Prise d’otage
Nous sommes pris en otage, collectivement, par une logique du profit grâce à laquelle nos employeurs nous paient des salaires et notre Etat social-démocrate finance nos services publics.
Les engrenages «profit-emploi» et «profit-Etat» sont profondément inscrits dans notre social-démocratie.
Le capitalisme est intrinsèquement gaspilleur non seulement de ressources naturelles, mais de ressources humaines: surconsommation creuse, démotivation au travail, perte de sens, dépression, voire suicide.
La prétendue «efficacité» de notre modèle de production et de croissance s’accompagne d’une inefficacité profonde, non seulement écologiquement mais aussi humainement.
Dépression coupable
Embaucher un salarié, l’utiliser à fond, puis le remplacer ou le remiser (3) avec la complicité plus ou moins explicite des pouvoirs publics), cela peut coûter cher aux entreprises comme à l’Etat, mais il y a moyen de transférer la charge sur le salarié lui-même: il peut être rendu responsable de sa propre santé, de sa propre performance, de sa propre disponibilité.
On peut lui faire comprendre que sa dépression est une question de responsabilité personnelle.
On peut engager des avocats pour démontrer que son suicide ne peut être imputé à l’entreprise.
Le ressort secret de la croissance capitaliste réside dans cette extrême fragilité et «remplaçabilité» de la ressource humaine.
C’est ce qui permet de rendre les gens productifs.

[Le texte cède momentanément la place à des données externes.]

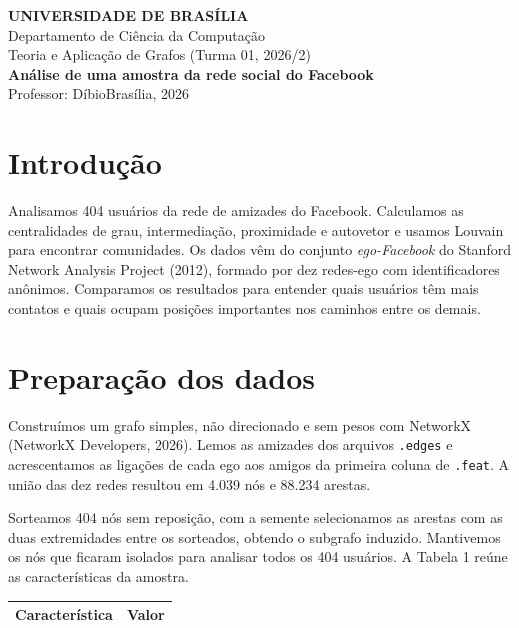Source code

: \documentclass[12pt,a4paper]{article}
\newcommand{\fonte}{\par\noindent{\fontsize{10}{12}\selectfont Fonte: elaboração própria (2026).}\par}
\begin{document}
\begin{center}
\begin{singlespace}
\textbf{UNIVERSIDADE DE BRASÍLIA}\\
Departamento de Ciência da Computação\\
Teoria e Aplicação de Grafos (Turma 01, 2026/2)\\[0.4cm]
\textbf{Análise de uma amostra da rede social do Facebook}\\[0.3cm]
Professor: Díbio\qquad Brasília, 2026
\end{singlespace}
\end{center}

\section{Introdução}
Analisamos 404 usuários da rede de amizades do Facebook. Calculamos as
centralidades de grau, intermediação, proximidade e autovetor e usamos Louvain
para encontrar comunidades. Os dados vêm do conjunto \textit{ego-Facebook}
do Stanford Network Analysis Project (2012), formado por dez redes-ego com
identificadores anônimos. Comparamos os resultados para entender quais
usuários têm mais contatos e quais ocupam posições importantes nos caminhos
entre os demais.

\section{Preparação dos dados}
Construímos um grafo simples, não direcionado e sem pesos com NetworkX
(NetworkX Developers, 2026). Lemos as amizades dos arquivos \texttt{.edges}
e acrescentamos as ligações de cada ego aos amigos da primeira coluna de
\texttt{.feat}. A união das dez redes resultou em 4.039 nós e 88.234 arestas.

Sorteamos 404 nós sem reposição, com a semente %
selecionamos as arestas com as duas extremidades entre os sorteados,
obtendo o subgrafo induzido. Mantivemos os nós que ficaram isolados para
analisar todos os 404 usuários. A Tabela 1 reúne as características da amostra.

\begin{singlespace}
\begin{center}
\fontsize{10}{12}\selectfont
\begin{tabular*}{\textwidth}{@{\extracolsep{\fill}}lr}
\toprule
\textbf{Característica} & \textbf{Valor}\\
\midrule
\bottomrule
\end{tabular*}
\end{center}
\fonte
\end{singlespace}
\end{document}
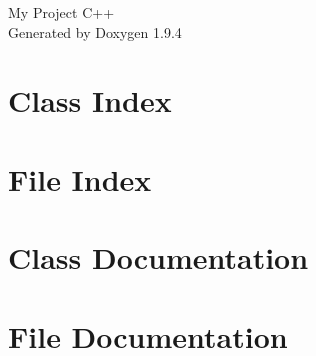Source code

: \documentclass[twoside]{book}
\newcommand{\+}{\discretionary{\mbox{\scriptsize$\hookleftarrow$}}{}{}}
\newcommand{\clearemptydoublepage}{%
    \newpage{\pagestyle{empty}\cleardoublepage}%
  }
\begin{document}
  \raggedbottom
    \hypersetup{pageanchor=false,
                bookmarksnumbered=true,
                pdfencoding=unicode
               }
  \begin{titlepage}
  \vspace*{7cm}
  \begin{center}%
  {\Large My Project C++}\\
  \vspace*{1cm}
  {\large Generated by Doxygen 1.9.4}\\
  \end{center}
  \end{titlepage}
  \clearemptydoublepage
  \tableofcontents
  \clearemptydoublepage
  \hypersetup{pageanchor=true}
\chapter{Class Index}

\chapter{File Index}

\chapter{Class Documentation}


\chapter{File Documentation}

  \backmatter
  \newpage
  \clearemptydoublepage
  \printindex
\end{document}
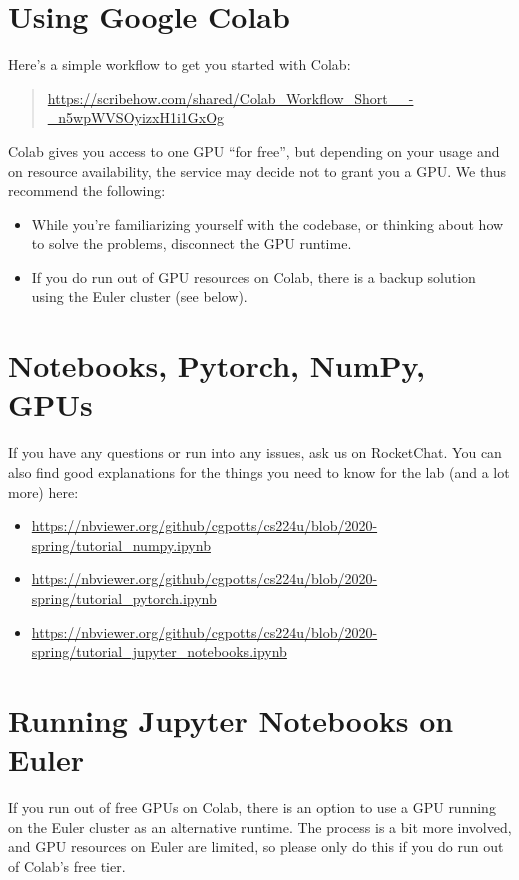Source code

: \section{Using Google Colab}

Here's a simple workflow to get you started with Colab:

\begin{quote}
\url{https://scribehow.com/shared/Colab_Workflow_Short__-_n5wpWVSOyizxH1i1GxOg}
\end{quote}

\noindent Colab gives you access to one GPU ``for free'', but depending on your usage and on
resource availability, the service may decide not to grant you a GPU. We thus recommend
the following:
\begin{itemize}
	\item While you're familiarizing yourself with the codebase, or thinking about how
	to solve the problems, disconnect the GPU runtime.
	\item If you do run out of GPU resources on Colab, there is a backup solution
	using the Euler cluster (see below).
\end{itemize}

\section{Notebooks, Pytorch, NumPy, GPUs}

If you have any questions or run into any issues, ask us on RocketChat.
You can also find good explanations for the things you need to know for
the lab (and a lot more) here:
\begin{itemize}[leftmargin=1.5em]
	\item \mbox{\url{https://nbviewer.org/github/cgpotts/cs224u/blob/2020-spring/tutorial_numpy.ipynb}}
	\item \mbox{\url{https://nbviewer.org/github/cgpotts/cs224u/blob/2020-spring/tutorial_pytorch.ipynb}}
	\item \mbox{\url{https://nbviewer.org/github/cgpotts/cs224u/blob/2020-spring/tutorial_jupyter_notebooks.ipynb}}
\end{itemize}

\section{Running Jupyter Notebooks on Euler}
\label{euler}

If you run out of free GPUs on Colab, there is an option to use a GPU running on the
Euler cluster as an alternative runtime.
The process is a bit more involved, and GPU resources on Euler are limited, so please only
do this if you do run out of Colab's free tier.

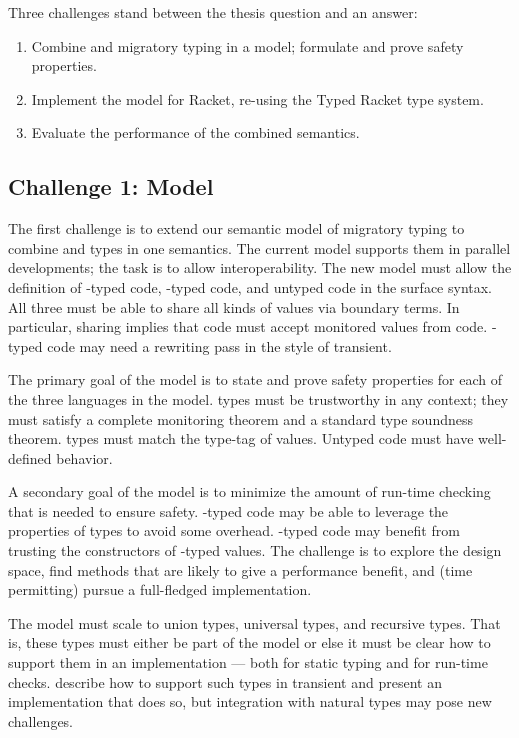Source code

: Three challenges stand between the thesis question and an answer:

\begin{enumerate}
\item Combine \tdeep{} and \tshallow{} migratory typing in a model; formulate and prove safety properties.
\item Implement the model for Racket, re-using the Typed Racket type system.
\item Evaluate the performance of the combined semantics.
\end{enumerate}

\subsection{Challenge 1: Model}

The first challenge is to extend our semantic model of migratory typing to combine
 \tdeep{} and \tshallow{} types in one semantics.
The current model supports them in parallel developments; the task is to
 allow interoperability.
The new model must allow the definition of \tdeep{}-typed code,
 \tshallow{}-typed code, and untyped code in the surface syntax.
All three must be able to share all kinds of values via boundary terms.
In particular, sharing implies that \tshallow{} code must accept monitored
 values from \tdeep{} code.
\tDeep{}-typed code may need a rewriting pass in the style of transient.
 
The primary goal of the model is to state and prove safety properties for each
 of the three languages in the model.
\tDeep{} types must be trustworthy in any context; they must satisfy a complete
 monitoring theorem and a standard type soundness theorem.
\tShallow{} types must match the type-tag of values.
Untyped code must have well-defined behavior.

A secondary goal of the model is to minimize the amount of run-time checking
 that is needed to ensure safety.
\tShallow{}-typed code may be able to leverage the properties of \tdeep{} types
 to avoid some overhead.
\tDeep{}-typed code may benefit from trusting the constructors of \tshallow{}-typed
 values.
The challenge is to explore the design space, find methods that are likely to
 give a performance benefit, and (time permitting) pursue a full-fledged implementation.

The model must scale to union types, universal types, and recursive types.
That is, these types must either be part of the model or else it must be clear
 how to support them in an implementation --- both for static typing and
 for run-time checks.
\citet{gf-icfp-2018} describe how to support such types in transient and
 present an implementation that does so, but integration with natural types
 may pose new challenges.


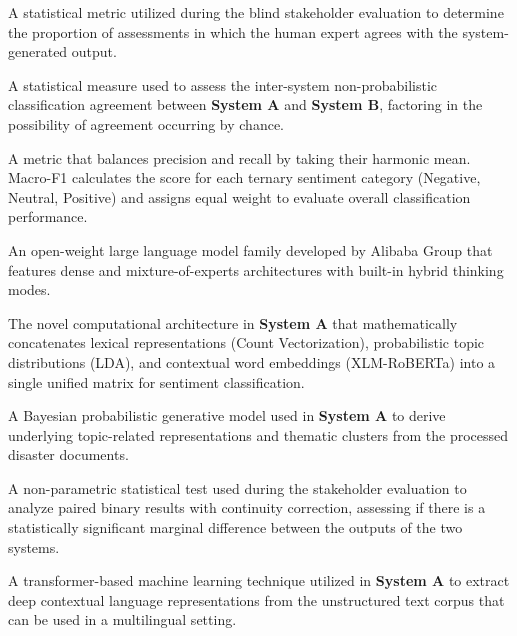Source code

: \documentclass[12pt,a4paper]{report}
\newcommand{\sysA}{\textbf{System A}}
\newcommand{\sysB}{\textbf{System B}}
\newcommand{\xlmr}{XLM-RoBERTa}
\begin{document}
\begin{description}[style=sameline,leftmargin=0pt]
  \item[Agreement Rate.] A statistical metric utilized during the blind
  stakeholder evaluation to determine the proportion of assessments in which
  the human expert agrees with the system-generated output.

  \item[Cohen's Kappa ($\kappa$).] A statistical measure used to assess the
  inter-system non-probabilistic classification agreement between \sysA{} and
  \sysB, factoring in the possibility of agreement occurring by chance.

  \item[F1-Score / Macro-F1.] A metric that balances precision and recall by
  taking their harmonic mean. Macro-F1 calculates the score for each ternary
  sentiment category (Negative, Neutral, Positive) and assigns equal weight to
  evaluate overall classification performance.

  \item[Qwen3.] An open-weight large language model family developed by
  Alibaba Group that features dense and mixture-of-experts architectures with
  built-in hybrid thinking modes.

  \item[Joint Matrix.] The novel computational architecture in \sysA{} that
  mathematically concatenates lexical representations (Count Vectorization),
  probabilistic topic distributions (LDA), and contextual word embeddings
  (\xlmr) into a single unified matrix for sentiment classification.

  \item[Latent Dirichlet Allocation (LDA).] A Bayesian probabilistic
  generative model used in \sysA{} to derive underlying topic-related
  representations and thematic clusters from the processed disaster documents.

  \item[McNemar's Test.] A non-parametric statistical test used during the
  stakeholder evaluation to analyze paired binary results with continuity
  correction, assessing if there is a statistically significant marginal
  difference between the outputs of the two systems.

  \item[XLM-RoBERTa (Robustly Optimized BERT Pretraining Approach).] A
  transformer-based machine learning technique utilized in \sysA{} to extract
  deep contextual language representations from the unstructured text corpus
  that can be used in a multilingual setting.


\end{description}
\end{document}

Qui plus est, une fois passée de l’autre côté de la barrière dans son rôle d’acheteur, la ressource humaine doit également être rendue «consommative», afin de soutenir la croissance productiviste par une croissance consumériste.
Au-delà des formules creuses…
Un capitalisme vert va-t-il remédier à ces mécanismes simplement parce qu’on produira des éoliennes, des sacs en maïs ou des moteurs à cogénération?
Tant que l’enjeu sera la rentabilité maximale, donc le travail productif et le «loisir consommatif», nous ne sortirons pas de la logique ambiante.
Il n’est pas plus joyeux d’être exploité pour des éoliennes ou des chemises en lin biologique que pour des voitures diesel ou des trainings en synthétique.
Raison principale du malentendu: le capitalisme vert insiste sur la centralité des ressources naturelles et de l’environnement, mais nettement moins (ou pas du tout) sur l’écologie humaine.
Quand ses défenseurs nous disent que, par ailleurs, il faut se débarrasser de la mentalité du «toujours plus» pour aller vers le «toujours mieux», ils semblent oublier de nous dire comment nous allons nous y prendre, au sein d’une logique capitaliste mondialisée où, précisément, «toujours mieux» coïncide avec «toujours plus».
Jeu de dupes
Non, décidément, l’aménagement intérieur du mobilier social-capitaliste par partenariat public-privé entre les entreprises, les syndicats et les pouvoirs publics nous fait tourner en rond.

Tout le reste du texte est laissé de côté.